We came home to healthy children but the world had a curve ball in store for us. High fevers, puking, chills, ear pain and lots of long nights. I think my body now thinks I have to be up several times a night, not letting me fall back to sleep easily.

164/365 SHHH!!

I can't sleep through the night, I need to reset my inner clock. I don't know how to do this. Now that it seems everyone is on the mend I need to start sleeping through the night. I paid my dues when I let four kids co-sleep for many years. Now is when I should be catching up on all that sleep I missed out on but my body won't let me. After waking at two in the morning my sleep is rare and when I do sleep I have vivid dreams.
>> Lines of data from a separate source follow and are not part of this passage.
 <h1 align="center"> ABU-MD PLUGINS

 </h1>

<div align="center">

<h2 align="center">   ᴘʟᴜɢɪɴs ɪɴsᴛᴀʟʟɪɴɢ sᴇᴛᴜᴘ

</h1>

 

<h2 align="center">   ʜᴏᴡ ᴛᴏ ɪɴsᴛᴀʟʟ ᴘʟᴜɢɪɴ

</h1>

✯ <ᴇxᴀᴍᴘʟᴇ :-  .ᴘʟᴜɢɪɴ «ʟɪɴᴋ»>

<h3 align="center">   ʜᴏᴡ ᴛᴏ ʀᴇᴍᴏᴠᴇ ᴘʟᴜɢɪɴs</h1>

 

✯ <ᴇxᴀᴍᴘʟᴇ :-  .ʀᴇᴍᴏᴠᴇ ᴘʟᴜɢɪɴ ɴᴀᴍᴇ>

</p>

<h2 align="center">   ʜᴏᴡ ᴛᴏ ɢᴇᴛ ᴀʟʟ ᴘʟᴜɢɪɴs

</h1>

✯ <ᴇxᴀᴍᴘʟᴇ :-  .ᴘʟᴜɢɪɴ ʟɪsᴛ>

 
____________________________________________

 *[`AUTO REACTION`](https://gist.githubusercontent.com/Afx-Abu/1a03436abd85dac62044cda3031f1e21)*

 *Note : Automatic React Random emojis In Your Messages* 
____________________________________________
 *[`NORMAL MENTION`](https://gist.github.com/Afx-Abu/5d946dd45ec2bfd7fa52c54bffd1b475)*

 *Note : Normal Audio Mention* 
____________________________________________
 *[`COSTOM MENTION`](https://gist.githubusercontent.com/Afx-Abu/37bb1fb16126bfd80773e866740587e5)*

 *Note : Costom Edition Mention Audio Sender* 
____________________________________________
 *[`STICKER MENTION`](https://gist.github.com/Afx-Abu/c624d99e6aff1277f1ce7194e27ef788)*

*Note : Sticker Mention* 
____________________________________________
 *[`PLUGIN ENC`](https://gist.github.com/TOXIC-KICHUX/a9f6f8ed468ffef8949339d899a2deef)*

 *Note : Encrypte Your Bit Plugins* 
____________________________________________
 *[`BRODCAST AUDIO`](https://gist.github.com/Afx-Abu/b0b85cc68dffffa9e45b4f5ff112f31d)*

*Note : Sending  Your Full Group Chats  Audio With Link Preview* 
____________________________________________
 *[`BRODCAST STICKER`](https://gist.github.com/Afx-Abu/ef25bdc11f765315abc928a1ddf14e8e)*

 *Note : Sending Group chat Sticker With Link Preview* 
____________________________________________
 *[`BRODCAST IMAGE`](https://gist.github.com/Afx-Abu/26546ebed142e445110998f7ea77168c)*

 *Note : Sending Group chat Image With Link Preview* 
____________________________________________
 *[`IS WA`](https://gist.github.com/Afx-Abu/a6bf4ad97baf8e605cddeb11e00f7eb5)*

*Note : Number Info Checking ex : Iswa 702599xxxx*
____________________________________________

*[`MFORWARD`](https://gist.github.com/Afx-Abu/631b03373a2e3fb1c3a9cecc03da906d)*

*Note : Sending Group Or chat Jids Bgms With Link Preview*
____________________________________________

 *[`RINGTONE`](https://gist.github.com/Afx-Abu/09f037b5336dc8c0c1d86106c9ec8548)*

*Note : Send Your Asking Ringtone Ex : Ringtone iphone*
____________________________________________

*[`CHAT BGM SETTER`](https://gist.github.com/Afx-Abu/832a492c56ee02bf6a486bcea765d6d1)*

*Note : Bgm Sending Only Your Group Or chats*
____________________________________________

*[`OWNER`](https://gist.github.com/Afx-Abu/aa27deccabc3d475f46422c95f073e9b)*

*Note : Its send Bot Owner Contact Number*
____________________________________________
I would keep a journal and jot them down when I wake but really, I need to get back to sleep. Maybe I should keep a shot of vodka next to my bed, or three...I joke...maybe.
If this continues I'm going to turn into a delirious housewife that naps all day........

Comments

Allison Waken said…
Ugh! Have you tried melatonin? I haven't but have heard good things about it. I get the same way sometimes. Probably not what you want to hear but I've had luck "resetting" by laying off the caffeine for a couple of weeks.
MLE said…
Hi Allison!! So nice to see you. I miss home. I have also heard great things about it. I don't drink a lot of caffeine, just one cup of coffee a day. But I'm willing to try anything.